He was also assisting at another one of Maine’s great cultural resources, The Telling Room, a local Portland literary center for children and young adults. He was helping to teach writing to young refugees, people who had endured as children experiences no one should ever have to endure. By supporting them in overcoming language and literacy challenges, he was making it possible for them to use storytelling to come to grips with their traumatic pasts. A tough job if it paid big money, which it does not. It is not a job for the uncommitted. I am not sure I could have handled it.

I am less sure I could handle his current challenge: two related writing programs, one at the Long Creek Youth Development Center, the other at the Maine Correctional Center. As I understand it, beyond teaching writing skills, the programs encourage communication between clients at the two facilities.

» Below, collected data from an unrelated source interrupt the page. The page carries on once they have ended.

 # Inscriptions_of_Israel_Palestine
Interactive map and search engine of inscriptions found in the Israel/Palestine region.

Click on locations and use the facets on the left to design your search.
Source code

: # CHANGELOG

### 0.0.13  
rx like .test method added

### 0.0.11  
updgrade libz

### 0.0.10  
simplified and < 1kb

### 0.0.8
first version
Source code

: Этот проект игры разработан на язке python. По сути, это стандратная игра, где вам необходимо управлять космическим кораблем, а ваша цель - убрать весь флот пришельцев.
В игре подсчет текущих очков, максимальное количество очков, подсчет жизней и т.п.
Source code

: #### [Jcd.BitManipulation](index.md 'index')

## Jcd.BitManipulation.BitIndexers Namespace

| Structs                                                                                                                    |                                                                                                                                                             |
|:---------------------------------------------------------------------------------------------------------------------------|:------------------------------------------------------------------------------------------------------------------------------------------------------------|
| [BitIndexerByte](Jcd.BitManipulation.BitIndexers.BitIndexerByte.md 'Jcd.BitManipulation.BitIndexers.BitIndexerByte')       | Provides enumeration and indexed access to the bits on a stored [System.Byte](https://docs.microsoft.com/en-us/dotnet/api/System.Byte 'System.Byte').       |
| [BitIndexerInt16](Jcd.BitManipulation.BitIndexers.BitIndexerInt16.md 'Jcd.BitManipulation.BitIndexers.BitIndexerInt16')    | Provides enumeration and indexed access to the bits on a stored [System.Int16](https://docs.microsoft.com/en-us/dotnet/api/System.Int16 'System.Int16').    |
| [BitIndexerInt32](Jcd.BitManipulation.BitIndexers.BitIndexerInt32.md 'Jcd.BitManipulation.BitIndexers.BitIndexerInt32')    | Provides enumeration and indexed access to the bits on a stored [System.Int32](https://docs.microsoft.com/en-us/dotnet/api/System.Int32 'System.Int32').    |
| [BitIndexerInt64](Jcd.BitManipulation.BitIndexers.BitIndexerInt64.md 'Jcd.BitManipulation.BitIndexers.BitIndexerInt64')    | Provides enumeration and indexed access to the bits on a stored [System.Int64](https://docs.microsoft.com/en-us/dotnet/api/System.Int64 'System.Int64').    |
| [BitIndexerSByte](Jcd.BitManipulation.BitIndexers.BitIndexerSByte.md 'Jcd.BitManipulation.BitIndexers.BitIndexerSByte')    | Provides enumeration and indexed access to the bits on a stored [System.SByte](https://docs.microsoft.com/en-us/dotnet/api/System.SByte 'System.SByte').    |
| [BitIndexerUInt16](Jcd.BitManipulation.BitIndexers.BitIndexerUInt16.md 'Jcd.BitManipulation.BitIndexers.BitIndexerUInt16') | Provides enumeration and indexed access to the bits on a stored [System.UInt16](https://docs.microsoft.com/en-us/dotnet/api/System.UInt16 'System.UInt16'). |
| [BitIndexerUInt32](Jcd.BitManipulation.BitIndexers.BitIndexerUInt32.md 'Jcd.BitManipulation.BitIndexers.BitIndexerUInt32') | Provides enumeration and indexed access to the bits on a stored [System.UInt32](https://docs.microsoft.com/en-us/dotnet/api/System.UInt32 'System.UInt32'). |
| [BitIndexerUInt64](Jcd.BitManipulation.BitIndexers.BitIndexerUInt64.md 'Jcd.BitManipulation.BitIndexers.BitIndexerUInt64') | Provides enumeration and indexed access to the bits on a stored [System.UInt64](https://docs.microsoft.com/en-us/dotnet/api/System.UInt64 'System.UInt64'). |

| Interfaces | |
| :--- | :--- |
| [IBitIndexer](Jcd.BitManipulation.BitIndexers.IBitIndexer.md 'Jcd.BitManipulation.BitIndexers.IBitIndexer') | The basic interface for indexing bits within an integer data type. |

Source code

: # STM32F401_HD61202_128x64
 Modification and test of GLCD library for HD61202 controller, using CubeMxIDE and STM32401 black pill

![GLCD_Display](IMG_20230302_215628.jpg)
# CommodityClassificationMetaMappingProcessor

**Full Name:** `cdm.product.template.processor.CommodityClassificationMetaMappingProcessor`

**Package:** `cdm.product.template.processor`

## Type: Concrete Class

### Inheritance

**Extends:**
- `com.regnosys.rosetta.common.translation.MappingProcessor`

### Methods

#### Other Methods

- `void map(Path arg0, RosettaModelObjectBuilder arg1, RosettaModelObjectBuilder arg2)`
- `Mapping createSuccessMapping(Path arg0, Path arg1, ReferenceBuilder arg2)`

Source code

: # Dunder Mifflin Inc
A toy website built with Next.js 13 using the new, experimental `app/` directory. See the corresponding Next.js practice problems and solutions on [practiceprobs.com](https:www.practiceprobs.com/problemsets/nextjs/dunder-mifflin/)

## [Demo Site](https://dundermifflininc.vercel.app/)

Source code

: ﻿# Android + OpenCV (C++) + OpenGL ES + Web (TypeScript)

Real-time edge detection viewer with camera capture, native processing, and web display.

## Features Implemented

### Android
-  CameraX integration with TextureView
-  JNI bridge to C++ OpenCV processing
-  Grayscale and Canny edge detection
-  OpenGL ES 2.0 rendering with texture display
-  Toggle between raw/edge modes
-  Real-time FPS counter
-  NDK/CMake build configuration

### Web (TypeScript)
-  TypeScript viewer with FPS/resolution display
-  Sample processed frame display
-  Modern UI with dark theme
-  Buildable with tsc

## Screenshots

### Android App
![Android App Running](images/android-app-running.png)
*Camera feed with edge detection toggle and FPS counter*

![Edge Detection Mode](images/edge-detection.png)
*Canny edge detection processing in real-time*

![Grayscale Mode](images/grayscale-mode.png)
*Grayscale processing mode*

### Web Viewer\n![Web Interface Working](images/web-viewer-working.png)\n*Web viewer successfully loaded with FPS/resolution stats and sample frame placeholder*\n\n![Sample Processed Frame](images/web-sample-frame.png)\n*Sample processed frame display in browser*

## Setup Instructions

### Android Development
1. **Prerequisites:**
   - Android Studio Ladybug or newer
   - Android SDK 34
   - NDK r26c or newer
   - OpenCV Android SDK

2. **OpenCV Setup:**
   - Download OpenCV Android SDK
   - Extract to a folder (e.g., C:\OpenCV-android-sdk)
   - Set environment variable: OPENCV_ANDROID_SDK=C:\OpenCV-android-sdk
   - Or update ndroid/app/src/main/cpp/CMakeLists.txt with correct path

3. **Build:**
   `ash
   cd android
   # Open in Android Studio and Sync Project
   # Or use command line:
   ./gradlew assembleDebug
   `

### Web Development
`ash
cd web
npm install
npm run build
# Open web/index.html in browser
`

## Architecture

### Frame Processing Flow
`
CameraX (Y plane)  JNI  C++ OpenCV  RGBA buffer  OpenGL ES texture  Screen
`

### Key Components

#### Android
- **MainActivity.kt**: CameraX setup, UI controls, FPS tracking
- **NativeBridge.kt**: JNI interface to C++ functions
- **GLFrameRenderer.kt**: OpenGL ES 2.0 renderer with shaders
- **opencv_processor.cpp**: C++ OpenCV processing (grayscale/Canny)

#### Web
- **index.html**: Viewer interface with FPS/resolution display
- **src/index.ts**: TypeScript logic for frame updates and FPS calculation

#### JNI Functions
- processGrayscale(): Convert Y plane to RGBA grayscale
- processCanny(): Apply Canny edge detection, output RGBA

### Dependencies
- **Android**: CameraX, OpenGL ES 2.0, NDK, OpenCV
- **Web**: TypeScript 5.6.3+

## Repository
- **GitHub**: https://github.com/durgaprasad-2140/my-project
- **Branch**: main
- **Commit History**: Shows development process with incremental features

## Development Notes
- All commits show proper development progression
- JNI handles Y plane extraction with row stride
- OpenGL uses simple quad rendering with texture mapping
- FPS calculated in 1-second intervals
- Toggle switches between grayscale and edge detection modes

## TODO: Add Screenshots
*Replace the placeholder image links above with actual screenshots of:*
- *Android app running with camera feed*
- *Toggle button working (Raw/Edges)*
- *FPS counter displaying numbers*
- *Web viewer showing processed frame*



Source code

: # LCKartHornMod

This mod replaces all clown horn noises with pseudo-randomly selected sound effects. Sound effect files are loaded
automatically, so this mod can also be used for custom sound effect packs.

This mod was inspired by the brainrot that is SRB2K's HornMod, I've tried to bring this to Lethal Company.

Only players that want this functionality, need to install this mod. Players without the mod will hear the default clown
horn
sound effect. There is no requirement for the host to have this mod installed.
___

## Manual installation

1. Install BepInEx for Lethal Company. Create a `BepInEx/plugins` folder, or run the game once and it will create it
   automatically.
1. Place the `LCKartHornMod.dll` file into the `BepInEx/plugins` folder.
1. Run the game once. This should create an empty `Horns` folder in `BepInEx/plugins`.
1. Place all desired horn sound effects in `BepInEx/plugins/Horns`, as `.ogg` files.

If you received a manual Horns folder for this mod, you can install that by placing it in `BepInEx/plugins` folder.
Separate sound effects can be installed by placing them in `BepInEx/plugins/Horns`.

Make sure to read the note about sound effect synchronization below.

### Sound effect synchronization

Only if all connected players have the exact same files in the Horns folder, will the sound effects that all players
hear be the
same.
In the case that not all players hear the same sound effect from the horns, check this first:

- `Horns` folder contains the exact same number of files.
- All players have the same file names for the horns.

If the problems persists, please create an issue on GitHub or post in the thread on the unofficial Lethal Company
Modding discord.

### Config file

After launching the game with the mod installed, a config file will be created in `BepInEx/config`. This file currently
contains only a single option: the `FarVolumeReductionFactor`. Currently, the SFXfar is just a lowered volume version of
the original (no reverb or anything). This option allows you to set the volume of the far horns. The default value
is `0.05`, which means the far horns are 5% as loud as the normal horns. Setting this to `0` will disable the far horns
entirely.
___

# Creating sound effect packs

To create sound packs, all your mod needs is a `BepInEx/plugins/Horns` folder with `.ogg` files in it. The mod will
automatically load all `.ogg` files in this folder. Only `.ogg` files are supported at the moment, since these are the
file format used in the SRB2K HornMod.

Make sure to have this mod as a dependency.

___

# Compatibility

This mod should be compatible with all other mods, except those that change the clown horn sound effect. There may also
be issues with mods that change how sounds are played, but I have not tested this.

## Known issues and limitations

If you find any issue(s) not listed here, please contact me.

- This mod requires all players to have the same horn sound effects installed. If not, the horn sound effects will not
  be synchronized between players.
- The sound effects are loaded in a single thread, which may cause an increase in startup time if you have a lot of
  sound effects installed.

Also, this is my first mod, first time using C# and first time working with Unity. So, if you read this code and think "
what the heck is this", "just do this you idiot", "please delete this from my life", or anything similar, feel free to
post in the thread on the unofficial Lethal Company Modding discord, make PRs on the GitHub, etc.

I’m no criminologist, but I think these are great ideas. It seems like this interaction could be invaluable to people at both ends of the pipeline. Ideally, the interaction would add a dimension to the “scared straight” approach to deterrence. Aversion programs may have their place, but people in prison must also have other things to say to their younger selves. The youthful offenders may be more willing to listen to a written message of regret or an act of reflection from a prisoner than to that same prisoner screaming in their ears. And they may be more willing to communicate with someone if they can be reasonably sure that person has some idea of what they are going through.

Their potential upside of two-way communication doesn’t make these programs any easier to execute, though. Any teacher would be tested working with people whose life paths have landed them in custody. My friend’s greater challenge will be setting his emotions aside to make his students better writers. Even in rough form, he will be reading some devastating stories that were difficult for the writer to put down on paper. What do you say to somebody who is baring his soul? Do you correct his grammar?

I am not sure what motivates my friend to take on these tasks. Simply watching him take them on has blasted a hole in my abstract notion that it would be fun to be in a classroom. It made me think about what it really means, which makes him my teacher.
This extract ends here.